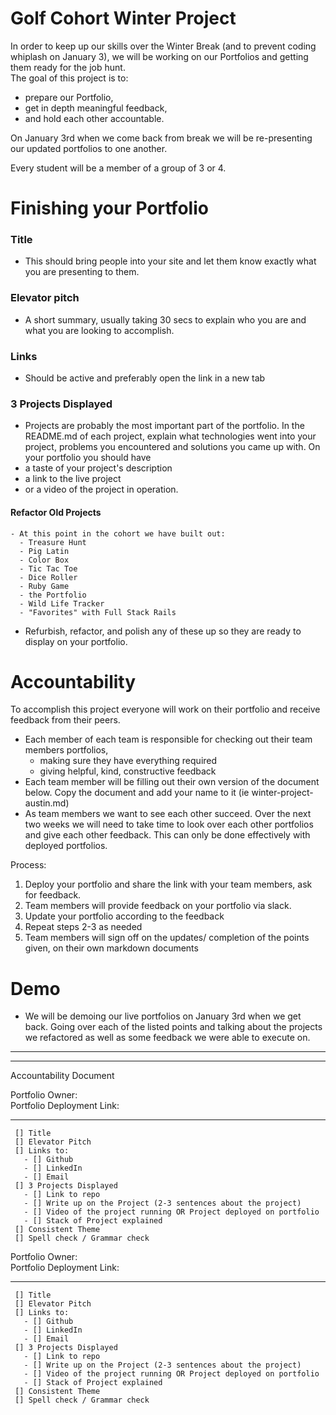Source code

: # Golf Cohort Winter Project

In order to keep up our skills over the Winter Break (and to prevent coding whiplash on January 3), we will be working on our Portfolios and getting them ready for the job hunt.   
The goal of this project is to:
- prepare our Portfolio, 
- get in depth meaningful feedback,
- and hold each other accountable. 

On January 3rd when we come back from break we will be re-presenting our updated portfolios to one another. 

Every student will be a member of a group of 3 or 4. 


# Finishing your Portfolio 

### Title  
  - This should bring people into your site and let them know exactly what you are presenting to them. 
### Elevator pitch
  - A short summary, usually taking 30 secs to explain who you are and what you are looking to accomplish. 
### Links
  -  Should be active and preferably open the link in a new tab
### 3 Projects Displayed
  - Projects are probably the most important part of the portfolio. In the README.md of each project, explain what technologies went into your project, problems you encountered and solutions you came up with. 
  On your portfolio you should have
  - a taste of your project's description 
  - a link to the live project
  - or a video of the project in operation. 
  #### Refactor Old Projects
    - At this point in the cohort we have built out:   
      - Treasure Hunt
      - Pig Latin  
      - Color Box  
      - Tic Tac Toe
      - Dice Roller  
      - Ruby Game  
      - the Portfolio  
      - Wild Life Tracker  
      - "Favorites" with Full Stack Rails   
  - Refurbish, refactor, and polish any of these up so they are ready to display on your portfolio. 


# Accountability 
To accomplish this project everyone will work on their portfolio and receive feedback from their peers.
  - Each member of each team is responsible for checking out their team members portfolios, 
    - making sure they have everything required
    - giving helpful, kind, constructive feedback
  - Each team member will be filling out their own version of the document below. Copy the document and add your name to it (ie winter-project-austin.md)
  - As team members we want to see each other succeed. Over the next two weeks we will need to take time to look over each other portfolios and give each other feedback. This can only be done effectively with deployed portfolios.  

Process: 
  1. Deploy your portfolio and share the link with your team members, ask for feedback.
  2. Team members will provide feedback on your portfolio via slack.
  3. Update your portfolio according to the feedback
  4. Repeat steps 2-3 as needed
  4. Team members will sign off on the updates/ completion of the points given, on their own markdown documents
  
# Demo
 - We will be demoing our live portfolios on January 3rd when we get back. Going over each of the listed points and talking about the projects we refactored as well as some feedback we were able to execute on. 

 _________________________________ 
 _________________________________ 


  Accountability Document 

  Portfolio Owner:  
  Portfolio Deployment Link: 
 _________________________________ 
     [] Title  
     [] Elevator Pitch  
     [] Links to:  
       - [] Github  
       - [] LinkedIn  
       - [] Email  
     [] 3 Projects Displayed  
       - [] Link to repo  
       - [] Write up on the Project (2-3 sentences about the project)  
       - [] Video of the project running OR Project deployed on portfolio  
       - [] Stack of Project explained 
     [] Consistent Theme
     [] Spell check / Grammar check 

   
  Portfolio Owner:  
  Portfolio Deployment Link: 
 _________________________________ 
     [] Title  
     [] Elevator Pitch  
     [] Links to:  
       - [] Github  
       - [] LinkedIn  
       - [] Email  
     [] 3 Projects Displayed  
       - [] Link to repo  
       - [] Write up on the Project (2-3 sentences about the project)  
       - [] Video of the project running OR Project deployed on portfolio  
       - [] Stack of Project explained 
     [] Consistent Theme
     [] Spell check / Grammar check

WHAT YOU WILL DO: All that is wanted is the stretch of lines above from the one containing "- As team members" through the one containing "- We will be", duplicated exactly.

OUTPUT OF THE TASK:
  - As team members we want to see each other succeed. Over the next two weeks we will need to take time to look over each other portfolios and give each other feedback. This can only be done effectively with deployed portfolios.  

Process: 
  1. Deploy your portfolio and share the link with your team members, ask for feedback.
  2. Team members will provide feedback on your portfolio via slack.
  3. Update your portfolio according to the feedback
  4. Repeat steps 2-3 as needed
  4. Team members will sign off on the updates/ completion of the points given, on their own markdown documents
  
# Demo
 - We will be demoing our live portfolios on January 3rd when we get back. Going over each of the listed points and talking about the projects we refactored as well as some feedback we were able to execute on. 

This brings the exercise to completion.